Elections en 2014 ? Constitution 1963, Constitution 2001 la re/election de Wade dans l’esprit de deux constitutions… les offs

Constitution
«Njomboor» ne voulait pas faire plus de deux mandats, lors de la rédaction de la Constitution du 22 janvier 2001. C’est ce qu’a affirmé Mohamadou Mounirou Sy, constitutionnaliste et enseignant à l’Université de Thiès qui a fait partie du Comité de rédaction de ladite Charte.
Selon l’Aps, le juriste a déclaré que «la question de la candidature du président de la République à l’élection de 2012 n’est pas une question politique, mais une question de droit».
La Constitution réglemente «non seulement le mandat de tous les élus», mais aussi «leur durée» et le «nombre de mandats». D’après le juriste, après avoir «constaté» qu’Abdou Diouf et Léopold Sédar Senghor avaient «chacun fait 20 ans au pouvoir», il fallait «éviter», avec la Constitution de 2001, «qu’un président ne soit au pouvoir pendant longtemps».

Constitution (bis)
Il fallait donc, dit-il, que la durée des mandats soit réduite de cinq à sept ans et que le mandat soit renouvelable une fois.
«C’est ça l’esprit de la Constitution», a précisé le constitutionnaliste, avant d’ajouter : «Quand on a proposé ça au président de la République, il a dit : ‘Comment vous allez faire pour mentionner dans la Constitution la rétroactivité de mon mandat».
«(Njomboor) ne voulant pas de deux mandats», il souhaitait qu’«on intègre le mandat en cours comme étant un mandat qui fait partie du décompte».
«Il a dit lui-même qu’il passe la main : signé et tamponné président de la République. C’est ça l’esprit de la Constitution. Il n’est pas lui pour plus de 14 ans (2 mandats de 7 ans). C’était ça qu’il voulait et c’était ça l’esprit de l’article 27 de la Constitution».

Constitution (fin)
«On a dit non seulement qu’une loi ne peut pas être rétroactive, il est élu en 2000, le mandat a commencé à courir, il faut qu’il finisse ses 7 ans en vertu de la loi ancienne.
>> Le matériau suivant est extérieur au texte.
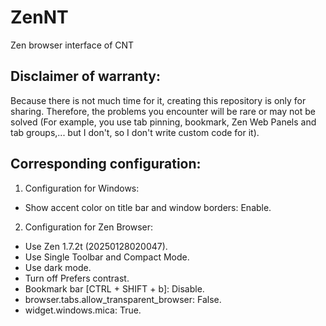 # ZenNT  
Zen browser interface of CNT

## Disclaimer of warranty:  
Because there is not much time for it, creating this repository is only for sharing. Therefore, the problems you encounter will be rare or may not be solved (For example, you use tab pinning, bookmark, Zen Web Panels and tab groups,... but I don't, so I don't write custom code for it).

## Corresponding configuration:  
1. Configuration for Windows:
 * Show accent color on title bar and window borders: Enable.
2. Configuration for Zen Browser:
 * Use Zen 1.7.2t (20250128020047).
 * Use Single Toolbar and Compact Mode.
 * Use dark mode.
 * Turn off Prefers contrast.
 * Bookmark bar [CTRL + SHIFT + b]: Disable.
 * browser.tabs.allow_transparent_browser: False.
 * widget.windows.mica: True.
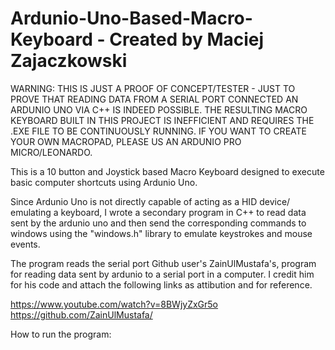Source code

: # Ardunio-Uno-Based-Macro-Keyboard - Created by Maciej Zajaczkowski

WARNING: THIS IS JUST A PROOF OF CONCEPT/TESTER - JUST TO PROVE THAT READING DATA FROM A SERIAL PORT CONNECTED AN ARDUNIO UNO VIA C++ IS INDEED POSSIBLE. THE RESULTING MACRO KEYBOARD BUILT IN THIS PROJECT IS INEFFICIENT AND REQUIRES THE .EXE FILE TO BE CONTINUOUSLY RUNNING. IF YOU WANT TO CREATE YOUR OWN MACROPAD, PLEASE US AN ARDUNIO PRO MICRO/LEONARDO.

This is a 10 button and Joystick based Macro Keyboard designed to execute basic computer shortcuts using Ardunio Uno.

Since Ardunio Uno is not directly capable of acting as a HID device/ emulating a keyboard, I wrote a secondary program in C++ to read data sent by the ardunio uno and then send the corresponding commands to windows using the "windows.h" library to emulate keystrokes and mouse events.

The program reads the serial port Github user's ZainUlMustafa's, program for reading data sent by ardunio to a serial port in a computer.
I credit him for his code and attach the following links as attibution and for reference.

https://www.youtube.com/watch?v=8BWjyZxGr5o
https://github.com/ZainUlMustafa/

How to run the program:


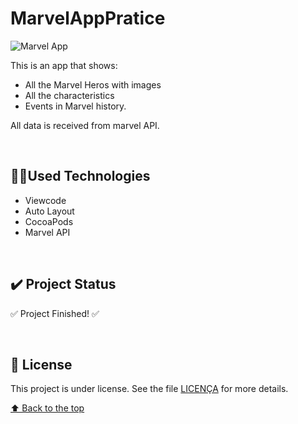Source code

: # MarvelAppPratice

![Marvel App](https://user-images.githubusercontent.com/85628972/167037777-4aa40f6a-0f87-4989-8fd5-74280cff179b.png)

This is an app that shows:
- All the Marvel Heros with images
- All the characteristics
- Events in Marvel history. 

All data is received from marvel API.

</br>

## 👨‍💻Used Technologies

- Viewcode
- Auto Layout
- CocoaPods
- Marvel API

</br>

## :heavy_check_mark: Project Status
:white_check_mark: Project Finished! :white_check_mark:

</br>

## 📝 License
This project is under license. See the file [LICENÇA](LICENSE) for more details.

[⬆ Back to the top](https://github.com/KokumaiLuis/AppBrowserPratice)<br>
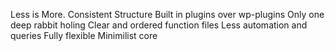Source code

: Less is More.
Consistent Structure
Built in plugins over wp-plugins
Only one deep rabbit holing
Clear and ordered function files
Less automation and queries
Fully flexible
Minimilist core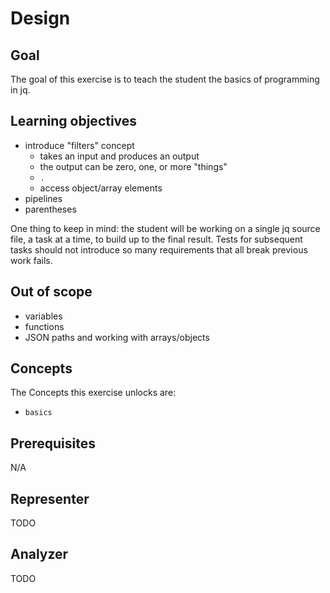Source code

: # Design

## Goal

The goal of this exercise is to teach the student the basics of programming in jq.

## Learning objectives

- introduce "filters" concept
  - takes an input and produces an output
  - the output can be zero, one, or more "things"
  - `.`
  - access object/array elements
- pipelines
- parentheses

One thing to keep in mind:
the student will be working on a single jq source file, a task at a time, to build up to the final result.
Tests for subsequent tasks should not introduce so many requirements that all break previous work fails.

## Out of scope

- variables
- functions
- JSON paths and working with arrays/objects

## Concepts

The Concepts this exercise unlocks are:

- `basics`

## Prerequisites

N/A

## Representer

TODO

## Analyzer

TODO
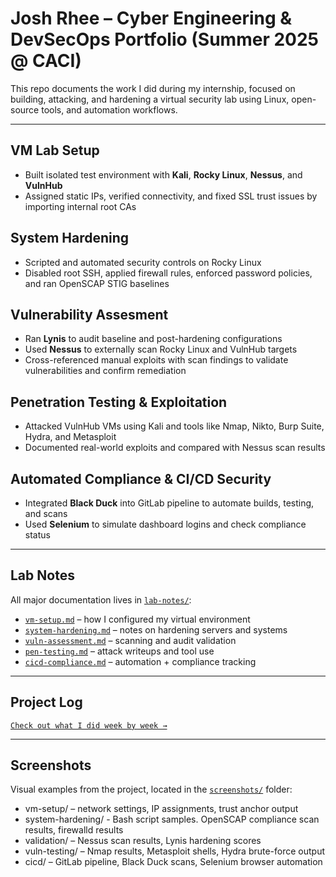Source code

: # Josh Rhee – Cyber Engineering & DevSecOps Portfolio (Summer 2025 @ CACI)

This repo documents the work I did during my internship, focused on building, attacking, and hardening a virtual security lab using Linux, open-source tools, and automation workflows.

---

## VM Lab Setup
- Built isolated test environment with **Kali**, **Rocky Linux**, **Nessus**, and **VulnHub**
- Assigned static IPs, verified connectivity, and fixed SSL trust issues by importing internal root CAs

## System Hardening
- Scripted and automated security controls on Rocky Linux
- Disabled root SSH, applied firewall rules, enforced password policies, and ran OpenSCAP STIG baselines

## Vulnerability Assesment
- Ran **Lynis** to audit baseline and post-hardening configurations  
- Used **Nessus** to externally scan Rocky Linux and VulnHub targets  
- Cross-referenced manual exploits with scan findings to validate vulnerabilities and confirm remediation

## Penetration Testing & Exploitation
- Attacked VulnHub VMs using Kali and tools like Nmap, Nikto, Burp Suite, Hydra, and Metasploit
- Documented real-world exploits and compared with Nessus scan results

## Automated Compliance & CI/CD Security
- Integrated **Black Duck** into GitLab pipeline to automate builds, testing, and scans
- Used **Selenium** to simulate dashboard logins and check compliance status

---

## Lab Notes
All major documentation lives in [`lab-notes/`](./lab-notes/):
- [`vm-setup.md`](./lab-notes/vm-setup.md) – how I configured my virtual environment
- [`system-hardening.md`](./lab-notes/system-hardening.md) – notes on hardening servers and systems
- [`vuln-assessment.md`](./lab-notes/vuln-assesment) – scanning and audit validation
- [`pen-testing.md`](./lab-notes/pen-testing) – attack writeups and tool use
- [`cicd-compliance.md`](./lab-notes/cicd-compliance) – automation + compliance tracking

---

## Project Log
[`Check out what I did week by week →`](./project-log.md)

---

## Screenshots
Visual examples from the project, located in the [`screenshots/`](./lab-notes/screenshots/) folder:

- vm-setup/ – network settings, IP assignments, trust anchor output
- system-hardening/ - Bash script samples. OpenSCAP compliance scan results, firewalld results
- validation/ – Nessus scan results, Lynis hardening scores
- vuln-testing/ – Nmap results, Metasploit shells, Hydra brute-force output  
- cicd/ – GitLab pipeline, Black Duck scans, Selenium browser automation  
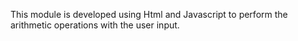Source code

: This module is developed using Html and Javascript to perform the arithmetic operations with the user input.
Mais là, l’article 27 de la Constitution de 2001 ne commencera à courir au niveau du mandat qu’en 2007», a encore précisé le constitutionnaliste.
L’article que M. Sy juge de trop, c’est l’article 104.
Selon lui, l’objectif était seulement de tenir compte des propositions d’Abdoulaye Wade. «Juridiquement par l’esprit, il ne peut pas être candidat, et s’ils font du forcing au niveau du texte, il peut passer, parce que le texte ne l’interdit pas en soi. Mais, le Conseil constitutionnel doit une fois au moins jouer son rôle de gardien de la Constitution», a souhaité le constitutionnaliste.
Le Conseil constitutionnel ne pourra pas se déclarer incompétente cette fois-ci, a-t-il estimé, plaidant pour l’élargissement de ses domaines de compétence par sa transformation en Cour constitutionnel.

C’était dans le Populaire
21/08/2010

p.s: Wade a été élu jusque là par deux constitutions… On ne peut pas donc parler de réélection d’où notre choix d’écrire re/election.